The European Union’s recent adoption of the Markets in Crypto-Assets Regulation (MiCA) into law represents a huge, and foolish, step in how Europe approaches the regulation of crypto. Given recent regulatory actions by the Securities and Exchange Commission (SEC) aimed at crypto exchanges in the United States, many are wondering what effect, if any, MiCA will have on the crypto ecosystem in the U.S. and worldwide. How will it change financial innovation in Europe? Will a similar framework be adopted elsewhere?
MiCA makes two mistakes at once. It undermines the privacy of E.U. residents while triggering a departure of financial technology talent from Europe to other jurisdictions—most likely Hong Kong, El Salvador, and the United States.
These new European regulations have sparked intense debate surrounding privacy and the erosion of personal freedoms, especially because of its requirement to verify the identity of recipients when sending crypto worth over 1,000 euros to private wallets.
This follows a trend of diminishing financial privacy in the E.U., as the European Central Bank has been reducing the size of cash transactions that do not require mandatory reporting. However, the 1,000 euro limit for crypto is much lower even than cash reporting requirements. Want to buy a new laptop for your small business? Or perhaps you purchased some farm equipment from your neighbor? European Central Bank president Christine Lagarde must be told about it.
Such a sweeping violation of privacy is harder to establish in the U.S. because there is a stronger expectation of personal freedom here. Still, even U.S. regulators have shown they believe their obsession with anti-money-laundering measures is more important than its citizens’ financial privacy. Financial surveillance, especially related to cryptocurrencies, does threaten to ratchet higher in the U.S. unless financial privacy advocates speak up effectively.
Beyond privacy concerns, MiCA puts Europe at risk of losing its competitive edge as a hub for financial innovation. Regardless of whether the multitude of “crypto” projects has a future, it’s clear that bitcoin will play a central role in the future of digital finance. The jurisdictions that can attract this talent will benefit from the small but growing bitcoin infrastructure sector of the world economy.
Hong Kong has positioned itself as a crypto innovation hub, carrying forward the city’s legacy as a world leader in free capital markets. On the other hand, the Chinese Communist Party’s crackdown on Hong Kong’s Umbrella Movement casts a shadow over the future of Hong Kong that will be difficult for long-term investors and tech nomads to ignore.

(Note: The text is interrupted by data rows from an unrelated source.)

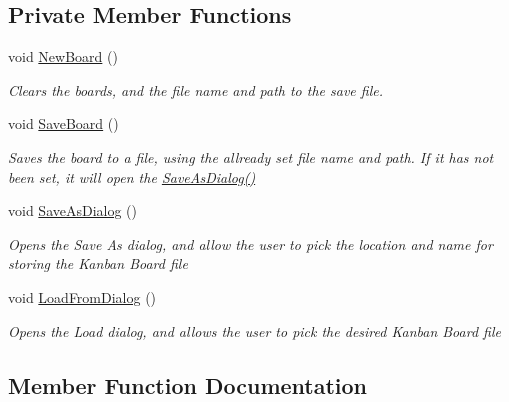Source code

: \subsection*{Private Member Functions}
\begin{DoxyCompactItemize}
\item 
void \hyperlink{class_kanban_board_1_1_view_model_1_1_main_view_model_a7762a9f2331ec0b68d773570ac185ffc}{New\+Board} ()
\begin{DoxyCompactList}\small\item\em Clears the boards, and the file name and path to the save file. \end{DoxyCompactList}\item 
void \hyperlink{class_kanban_board_1_1_view_model_1_1_main_view_model_aa9116851f4b8e55c05045900745e4c39}{Save\+Board} ()
\begin{DoxyCompactList}\small\item\em Saves the board to a file, using the allready set file name and path. If it has not been set, it will open the \hyperlink{class_kanban_board_1_1_view_model_1_1_main_view_model_abdee48fdc9e1e61ffe046dc1d13c59dd}{Save\+As\+Dialog()} \end{DoxyCompactList}\item 
void \hyperlink{class_kanban_board_1_1_view_model_1_1_main_view_model_abdee48fdc9e1e61ffe046dc1d13c59dd}{Save\+As\+Dialog} ()
\begin{DoxyCompactList}\small\item\em Opens the Save As dialog, and allow the user to pick the location and name for storing the Kanban Board file \end{DoxyCompactList}\item 
void \hyperlink{class_kanban_board_1_1_view_model_1_1_main_view_model_aeb9121b810fcc08bc9fbcc26c02092b5}{Load\+From\+Dialog} ()
\begin{DoxyCompactList}\small\item\em Opens the Load dialog, and allows the user to pick the desired Kanban Board file \end{DoxyCompactList}\end{DoxyCompactItemize}


\subsection{Member Function Documentation}
\hypertarget{class_kanban_board_1_1_view_model_1_1_main_view_model_add23d90d0faec4c4d77bb3762d0215c7}{}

El Salvador, for its part, has made remarkable strides in embracing bitcoin, including making the virtual currency legal tender in 2021. Last month, its president approved the Innovation and Technology Manufacturing Incentives Act (ITMIA). Instead of trying to stamp out innovation, El Salvador is aggressively building a robust bitcoin and A.I.-driven economy. The ITMIA eliminates taxes—yes, all taxes—on companies that are creating or importing most kinds of technology.
This is the kind of power move that underdogs can afford to make. The E.U. clearly believes it’s immune to a permanent loss of tech talent to upstarts like El Salvador and that increasing taxes on the existing economy will pay off more than creating a regulatory environment that encourages growth in the technology sector. Time will tell if the E.U.’s risky bet pays off.

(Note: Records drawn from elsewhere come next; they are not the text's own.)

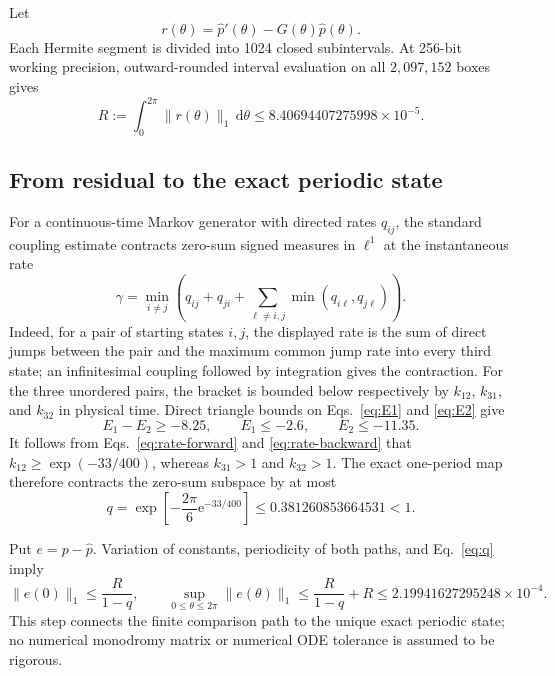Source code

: \documentclass[11pt]{article}
\newcommand{\dd}{\mathrm{d}}
\newcommand{\ee}{\mathrm{e}}
\newcommand{\norm}[1]{\lVert#1\rVert}
\begin{document}
Let
\begin{equation}
 r(\theta)=\widehat p'(\theta)-G(\theta)\widehat p(\theta).
\end{equation}
Each Hermite segment is divided into 1024 closed subintervals.  At 256-bit working
precision, outward-rounded interval evaluation on all \(2{,}097{,}152\) boxes gives
\begin{equation}
 R:=\int_0^{2\pi}\norm{r(\theta)}_1\,\dd\theta
 \leq 8.40694407275998\times10^{-5}.
 \label{eq:R}
\end{equation}

\subsection{From residual to the exact periodic state}

For a continuous-time Markov generator with directed rates \(q_{ij}\), the standard
coupling estimate contracts zero-sum signed measures in \(\ell^1\) at the instantaneous
rate
\begin{equation}
 \gamma=\min_{i\ne j}\left(q_{ij}+q_{ji}
 +\sum_{\ell\ne i,j}\min(q_{i\ell},q_{j\ell})\right).
 \label{eq:dobrushin}
\end{equation}
Indeed, for a pair of starting states \(i,j\), the displayed rate is the sum of
direct jumps between the pair and the maximum common jump rate into every third
state; an infinitesimal coupling followed by integration gives the contraction.
For the three unordered pairs, the bracket is bounded below respectively by
\(k_{12}\), \(k_{31}\), and \(k_{32}\) in physical time.  Direct triangle bounds on
Eqs.~\eqref{eq:E1} and \eqref{eq:E2} give
\begin{equation}
 E_1-E_2\geq-8.25,\qquad E_1\leq-2.6,
 \qquad E_2\leq-11.35.
\end{equation}
It follows from Eqs.~\eqref{eq:rate-forward} and \eqref{eq:rate-backward} that
\(k_{12}\geq\exp(-33/400)\), whereas \(k_{31}>1\) and \(k_{32}>1\).
The exact one-period map therefore contracts the zero-sum subspace by at most
\begin{equation}
 q=\exp\!\left[-\frac{2\pi}{6}\ee^{-33/400}\right]
 \leq0.381260853664531<1.
 \label{eq:q}
\end{equation}

Put \(e=p-\widehat p\).  Variation of constants, periodicity of both paths, and
Eq.~\eqref{eq:q} imply
\begin{equation}
 \norm{e(0)}_1\leq\frac{R}{1-q},\qquad
 \sup_{0\leq\theta\leq2\pi}\norm{e(\theta)}_1
 \leq\frac{R}{1-q}+R
 \leq2.19941627295248\times10^{-4}.
 \label{eq:stateerror}
\end{equation}
This step connects the finite comparison path to the unique exact periodic state; no
numerical monodromy matrix or numerical ODE tolerance is assumed to be rigorous.
\end{document}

Mairead McGuinness, an E.U. commissioner, has said that regulating crypto is “a little bit like climate change” in that merely addressing the topic “in the E.U. is not enough, we need to have global engagement and sharing of experience.” This is a fascinating window into the thinking behind MiCA. Regulators in Europe believe that their environmental targets should be adopted globally. In recent decades, however, it has become clear that the E.U. lacks the leverage to compel the world’s largest economies and most populous countries to fall in line.
Like with the E.U.’s green deal, European regulators believe the whole world should fall in line with them and that MiCA should serve as a global standard for how crypto is dealt with legally. But this dream of theirs fails to account for a lack of incentive alignment. Countries that wish to grow their technology sectors would never willingly adopt a regulatory framework like MiCA.
There is also a certain irony in European lawmakers attempting to suppress bitcoin particularly, which stands out as a digital asset with the potential to protect the vulnerable. Its decentralized nature, consistent demand, and growing acceptance by institutions show that its value proposition is understood by more people each day.
As the world embraces the possibilities presented by bitcoin, people who live in jurisdictions with hostile regulatory environments will lose privacy and prosperity relative to those who live in places that recognize and encourage financial innovation.